Lastly, one factor that may moderate RAE prevalence, yet has received little attention, is players that are deemed to possess the skills to compete at higher age levels, also referred to as ‘playing up’. Many studies have independently examined RAE in youth-level soccer and investigations into ‘playing up’ (e.g., [24]); however, research merging these two topics of interest remains scarce. It may be suggested that players that are moved up a chronological age grouping to account for biases typically exacerbated by RAE prevalence and allow for a more appropriate ‘challenge point’ for players at both ends of the selection spectrum (i.e., Q1 and Q4). Subjective evidence posits that athletes that ‘play up’ engage in practice and competition that has a higher yet appropriate challenge point and can have important implications for their developmental outcomes [25]. Whilst theoretically sensical, limited data examine this phenomenon across comprehensive samples of male and female soccer players [24,26].

Accordingly, the aim of the present study was to examine the prevalence of RAE in international female European soccer players. To provide a comparison, we also examined RAE in equivalent international male European soccer players. It was hypothesised that a significant RAE bias would be observed in European male, but not female, players. Furthermore, we hypothesised that an RAE would be prevalent in younger (i.e., U17; U19) but not senior male players, comparable to previous reports [7,23]. Acknowledging the inconsistency in female RAE prevalence, we hypothesised that this observation would not translate to female international players. Given the limited research examining the influence of competition level and ‘playing up’ on RAE in soccer, we forgo making a priori hypotheses.

2. Materials and Methods

2.1. Participants

Birthdates of 6546 active European soccer players were obtained in March 2021 from the official data centres of the Union of European Football Association [27] and individual nations. Birthdates were collected from all 55 associations under the UEFA governing body and from the qualification squads/teams for the most recent European Championship campaign, respectively (2019 women’s U17 Championships, Bulgaria; 2019 men’s U17 Championships, Ireland; 2019 women’s U19 Championships, Scotland; 2019 men’s U19 Championships, Armenia; 2022 women’s senior Championships, England; 2020 men’s senior Championships, Europe). Players were categorised by sex: female (2387); male (4159), competition level (i.e., age group): U17 (Female = 324; Male = 1187); U19 (Female = 293; Male = 1229); senior (Female = 1770; Male = 1743), qualification status (i.e., did they qualify for the knockout round(s) of their respective competitions): qualified (Female = 994; Male = 1405); non-qualified (Female = 1393; Male = 2754), and by playing status (i.e., they are playing inside, or above their chronological age group): age group (Female = 337; Male = 2020); playing up (Female = 280; Male = 396). Any players that were listed twice (e.g., making appearances at U17 and U19) were categorised based on the most appearances. Because data were freely available via the internet, no approval by an ethical committee was required. The study was conducted in accordance with the declaration of Helsinki. For a full breakdown of the categories and definitions, please see

Table 1. Categories, subcategories, and definitions of independent variables.

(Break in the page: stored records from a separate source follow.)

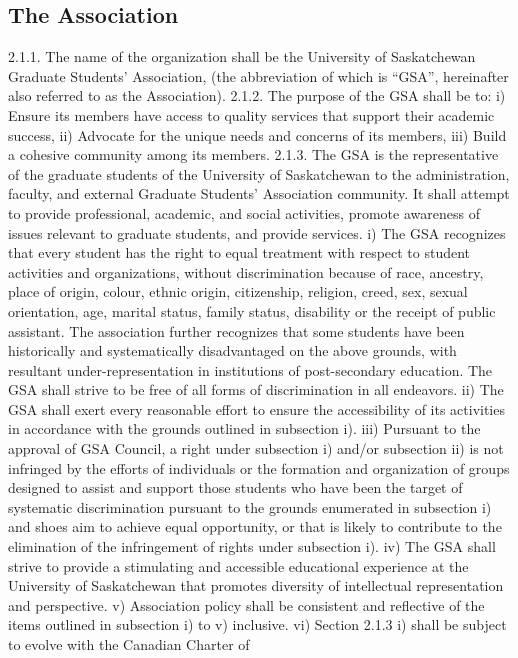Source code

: \documentclass{article}
\begin{document}
\subsection{ The Association }
2.1.1. The name of the organization shall be the University of Saskatchewan Graduate Students’ Association, (the abbreviation of which is “GSA”, hereinafter also referred to as the Association). 
2.1.2. The purpose of the GSA shall be to: 
i) Ensure its members have access to quality services that support their academic success, 
ii) Advocate for the unique needs and concerns of its members, 
iii) Build a cohesive community among its members. 
2.1.3. The GSA is the representative of the graduate students of the University of Saskatchewan to the administration, faculty, and external Graduate Students’ Association community. It shall attempt to provide professional, academic, and social activities, promote awareness of issues relevant to graduate students, and provide services. 
i) The GSA recognizes that every student has the right to equal treatment with respect to student activities and organizations, without discrimination because of race, ancestry, place of origin, colour, ethnic origin, citizenship, religion, creed, sex, sexual orientation, age, marital status, family status, disability or the receipt of public assistant. The association further recognizes that some students have been historically and systematically disadvantaged on the above grounds, with resultant under-representation in institutions of post-secondary 
education. The GSA shall strive to be free of all forms of discrimination in all endeavors. 
ii) The GSA shall exert every reasonable effort to ensure the accessibility 
of its activities in accordance with the grounds outlined in subsection 
i). 
iii) Pursuant to the approval of GSA Council, a right under subsection i) 
and/or subsection ii) is not infringed by the efforts of individuals or the 
formation and organization of groups designed to assist and support 
those students who have been the target of systematic discrimination 
pursuant to the grounds enumerated in subsection i) and shoes aim to 
achieve equal opportunity, or that is likely to contribute to the 
elimination of the infringement of rights under subsection i). 
iv) The GSA shall strive to provide a stimulating and accessible 
educational experience at the University of Saskatchewan that 
promotes diversity of intellectual representation and perspective. 
v) Association policy shall be consistent and reflective of the items 
outlined in subsection i) to v) inclusive. 
vi) Section 2.1.3 i) shall be subject to evolve with the Canadian Charter of 
\end{document}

Category	Subcategory	n	Definition
Sex	Female	2387	Represented their respective nation’s female soccer team.
	Male	4159	Represented their respective nation’s male soccer team.
Competition Level	U17	1511	Represented their nation during the U17 qualification campaign.
	U19	1522	Represented their nation during the U19 qualification campaign.
	Senior	2513	Represented their nation during the Senior qualification campaign.
Qualification Status	Qualified	2399	Qualified for the knockout round(s) of their respective competitions.
	Non-Qualified	4147	Did not qualify for the knockout round(s) of their respective competitions.
Playing Status	Age Group	2357	Playing inside their age group (e.g., 16/17 years playing at U17 level).
	Playing Up	676	Playing above their age group (e.g., 16/17 years playing at U19 level).

.

2.2. Procedure

The birth month for each player was used to define the birth quarter- and half-year distribution per semester [5]. We adopted cut-off dates defined as: Q1 = Jan-Mar; Q2 = Apr-Jun; Q3 = Jul-Sep; Q4 = Oct-Dec, and semesters: S1 = Jan-Jun; S2 = Jul-Dec. Due to England having different selection cut-off dates to other European countries, we adjusted their quartiles/semesters, specifically (Q1 = Sep-Nov; Q2 = Dec-Feb; Q3 = Mar-May; Q4 = Jun-Aug, and semesters: S1 = Sep-Feb; S2 = Mar-Aug). A failure to be aware of this difference can lead to skewed results within large-scale RAE studies [28].

2.3. Data Analysis

The Chi-squared (χ²) test was used to assess differences between observed and expected birthdate distributions across quartiles for: (1) Each sex irrespective of age or playing level; (2) Each sex, age group, and qualification status; and (3) Each sex and playing status. Expected birthdates were obtained from a European database [29]. They reflected the average population birthdate distributions for all available nations under the UEFA governing body from 1978–2004, capturing the population records for the birth years of the oldest to youngest players within the sample. Population birthdate distributions were identified as: Q1 = 24.4%; Q2 = 25.4%; Q3 = 26.0%; Q4 = 24.2%. Odds ratios (ORs) and 95% confidence intervals (95% CI) were calculated to compare the odds of the frequency of a quartile/semester to another with a reference group consisting of the relatively youngest players (Q4 or S2, respectively). An OR of 1.0 indicated that the frequency is equal in both quarters/semesters whilst an OR of 2.0 indicated that the frequency of one quarter/semester is twice as high as the other [11,16]. ORs were considered significant if the 95% CI range did not include a value <1.00. Furthermore, effect sizes (Cohen’s W) were calculated to determine the magnitude of chi-squared tests, Cohen [30] proposed that where w = 0.10, w = 0.30, and w = 0.50, they specified small, medium, and large effect sizes, respectively. Where appropriate, alpha was set at p < 0.05. Data were analysed via SPSS Statistics Version 26.0 for Windows (IBM, Chicago, Illinois, United States).

3. Results

There was a statistically significant RAE for male players [χ² = (n = 4159) = 10.2, p = 0.017], but not female players [χ² = (n = 2387) = 1.2, p = 0.765]. Male players born in the first quartile were over-represented (Q1 vs. Q4, OR = 2.4, CI = 0.8–3.7 Figure 1), and the ORs declined marginally for comparisons later in the year, with Q4 being inferior for each case (Q2 vs. Q4, OR = 1.7; Q3 vs. Q4, OR = 1.4).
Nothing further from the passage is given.